Thursday, May 31, 2007


He carefully closes his relatively expensive review book (the only book in his possession which isn' a reprint, bought in desperate need rather than mere preference) and clumsily throws the pencil across the enclosed wooden table, making a cogwheel noise as it rolled along into the company of its comrades. He sighs, long and deep, as a man who is unaccustomed to long hours of sitting, and rubs his tired eyes. He notices that his fingers were freezing from the airconditioning. He looks around, some of the other reviewees doesn't seem to mind the cold, while others were almost clad in Alaskan parkas.

He throws a hapless look towards his recent score - a 9 out of 11, which would make at least 80 percent out of a hundred. He likes to think it that way, percentages are rather easy to understand or compare. But it would probably have been different if he answered a hundred questions, his scores contently linger below 70 percent and have never really gone above that. Well, except on rare occasions  He wonders if his reviews would make any difference. He doesn't know. He hasn't the mind to answer that intimidating yellow compilation he had sitting on a shelf for two months, nor has he bothered with the pre-Board which everyone in his class look forward to with child-like apprehension. He is afraid it would depress him or frustrate him more. He has long decided, for sheer lack of time, that he would concentrate on reading and would only answer questions in the Board examination itself. He wonders if it is a bad idea.

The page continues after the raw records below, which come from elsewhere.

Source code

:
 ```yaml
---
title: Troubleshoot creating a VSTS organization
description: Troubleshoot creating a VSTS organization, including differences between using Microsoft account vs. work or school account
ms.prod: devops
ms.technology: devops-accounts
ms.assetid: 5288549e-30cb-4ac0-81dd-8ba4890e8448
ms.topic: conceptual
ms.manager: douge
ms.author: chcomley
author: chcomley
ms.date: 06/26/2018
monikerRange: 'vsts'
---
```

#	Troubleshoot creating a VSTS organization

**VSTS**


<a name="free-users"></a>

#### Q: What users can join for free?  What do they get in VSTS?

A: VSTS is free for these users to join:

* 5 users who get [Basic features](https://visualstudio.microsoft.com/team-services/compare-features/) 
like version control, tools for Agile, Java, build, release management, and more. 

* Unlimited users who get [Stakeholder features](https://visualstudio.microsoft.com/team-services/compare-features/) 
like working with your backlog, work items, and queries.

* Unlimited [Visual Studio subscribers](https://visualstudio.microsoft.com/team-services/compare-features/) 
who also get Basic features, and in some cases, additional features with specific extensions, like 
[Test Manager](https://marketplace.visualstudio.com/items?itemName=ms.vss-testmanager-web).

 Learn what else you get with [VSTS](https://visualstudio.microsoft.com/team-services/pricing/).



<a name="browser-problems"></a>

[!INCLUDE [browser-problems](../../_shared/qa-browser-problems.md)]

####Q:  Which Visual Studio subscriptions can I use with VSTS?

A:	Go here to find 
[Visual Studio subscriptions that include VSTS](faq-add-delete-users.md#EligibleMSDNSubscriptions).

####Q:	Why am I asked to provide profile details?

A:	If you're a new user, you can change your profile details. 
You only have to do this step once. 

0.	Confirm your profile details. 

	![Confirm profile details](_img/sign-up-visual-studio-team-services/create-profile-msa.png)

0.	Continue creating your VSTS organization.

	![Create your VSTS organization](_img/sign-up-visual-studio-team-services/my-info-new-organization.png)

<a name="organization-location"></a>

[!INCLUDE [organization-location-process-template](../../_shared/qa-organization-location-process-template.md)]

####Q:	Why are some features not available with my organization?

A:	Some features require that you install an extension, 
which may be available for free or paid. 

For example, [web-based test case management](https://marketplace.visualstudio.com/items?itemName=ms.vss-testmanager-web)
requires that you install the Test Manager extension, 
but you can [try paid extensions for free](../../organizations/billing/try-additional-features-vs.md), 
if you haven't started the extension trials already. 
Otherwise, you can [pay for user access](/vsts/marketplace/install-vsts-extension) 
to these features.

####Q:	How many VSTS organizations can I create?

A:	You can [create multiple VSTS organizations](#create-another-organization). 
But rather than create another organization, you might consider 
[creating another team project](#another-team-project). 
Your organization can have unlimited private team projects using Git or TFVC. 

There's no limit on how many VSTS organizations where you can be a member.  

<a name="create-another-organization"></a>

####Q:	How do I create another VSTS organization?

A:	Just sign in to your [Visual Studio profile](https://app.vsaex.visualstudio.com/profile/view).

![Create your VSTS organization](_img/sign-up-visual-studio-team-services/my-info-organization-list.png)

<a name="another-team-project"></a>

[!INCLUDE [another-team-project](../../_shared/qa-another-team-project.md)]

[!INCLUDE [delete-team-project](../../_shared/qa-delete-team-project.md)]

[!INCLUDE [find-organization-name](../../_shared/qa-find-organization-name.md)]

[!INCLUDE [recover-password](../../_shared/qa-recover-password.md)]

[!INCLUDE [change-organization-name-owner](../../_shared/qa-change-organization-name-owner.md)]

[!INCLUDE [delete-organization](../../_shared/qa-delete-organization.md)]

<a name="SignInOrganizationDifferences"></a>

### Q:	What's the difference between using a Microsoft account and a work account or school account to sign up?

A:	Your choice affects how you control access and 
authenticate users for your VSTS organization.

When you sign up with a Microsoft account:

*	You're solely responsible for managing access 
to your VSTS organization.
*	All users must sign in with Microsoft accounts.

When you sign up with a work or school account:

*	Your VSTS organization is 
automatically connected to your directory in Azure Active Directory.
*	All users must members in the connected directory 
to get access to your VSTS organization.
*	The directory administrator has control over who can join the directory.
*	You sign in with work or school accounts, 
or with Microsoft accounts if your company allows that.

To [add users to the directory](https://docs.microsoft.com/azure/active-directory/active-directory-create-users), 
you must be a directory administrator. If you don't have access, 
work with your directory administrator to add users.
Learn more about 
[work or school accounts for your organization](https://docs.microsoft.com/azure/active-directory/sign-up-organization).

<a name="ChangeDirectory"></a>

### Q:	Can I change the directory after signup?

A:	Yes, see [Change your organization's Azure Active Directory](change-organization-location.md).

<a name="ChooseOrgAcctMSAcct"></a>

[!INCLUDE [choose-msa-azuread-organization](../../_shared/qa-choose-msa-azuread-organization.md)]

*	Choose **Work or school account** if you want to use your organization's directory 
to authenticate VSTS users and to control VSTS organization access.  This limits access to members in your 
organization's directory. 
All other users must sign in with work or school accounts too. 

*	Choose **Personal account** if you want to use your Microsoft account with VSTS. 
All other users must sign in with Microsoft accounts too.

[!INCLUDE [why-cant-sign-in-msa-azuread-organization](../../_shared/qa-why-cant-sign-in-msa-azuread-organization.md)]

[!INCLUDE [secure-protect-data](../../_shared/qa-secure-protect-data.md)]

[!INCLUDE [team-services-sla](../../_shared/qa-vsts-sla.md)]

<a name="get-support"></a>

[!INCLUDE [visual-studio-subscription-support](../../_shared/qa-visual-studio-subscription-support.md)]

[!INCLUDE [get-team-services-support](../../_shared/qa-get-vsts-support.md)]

He gets up slowly, careful not to make too much noise and disturb the other slouching figures, and turns towards the water dispenser to make himself another coffee. His friend would normally accompany him in his breaks, and would converse with him, with odd relief, things other than nursing: computers, games, politics, etc. However, his friend texted him the night before that he would be going back to Butuan to take care of his Board application, leaving him, with such unexpectation, to finish the review in his lonesome. He doesn't mind. He has, in the past, found himself of being capable of accomplishing things alone, and has found great pride in it for it establishes his so-called independence. But he would not mind, either, any company now.

He pays the cashier for the coffee and goes back to his table. His chair makes a creaking noise as he settles down his bottom. A girl, probably distracted from her reading, looks up at him. He smiles apologetically at her. She smiles briefly and returns to her reading. He sips his coffee, it was too hot, and sits it beside the cluttered pencils. Ten days, he reminds himself, ten days left and it will all be over. He takes a look at the clock on the wall, stretches his arms, and suppresses a yawn . He gingerly opens his book again and, shaking off the thoughts in his head, proceeded to read another chapter.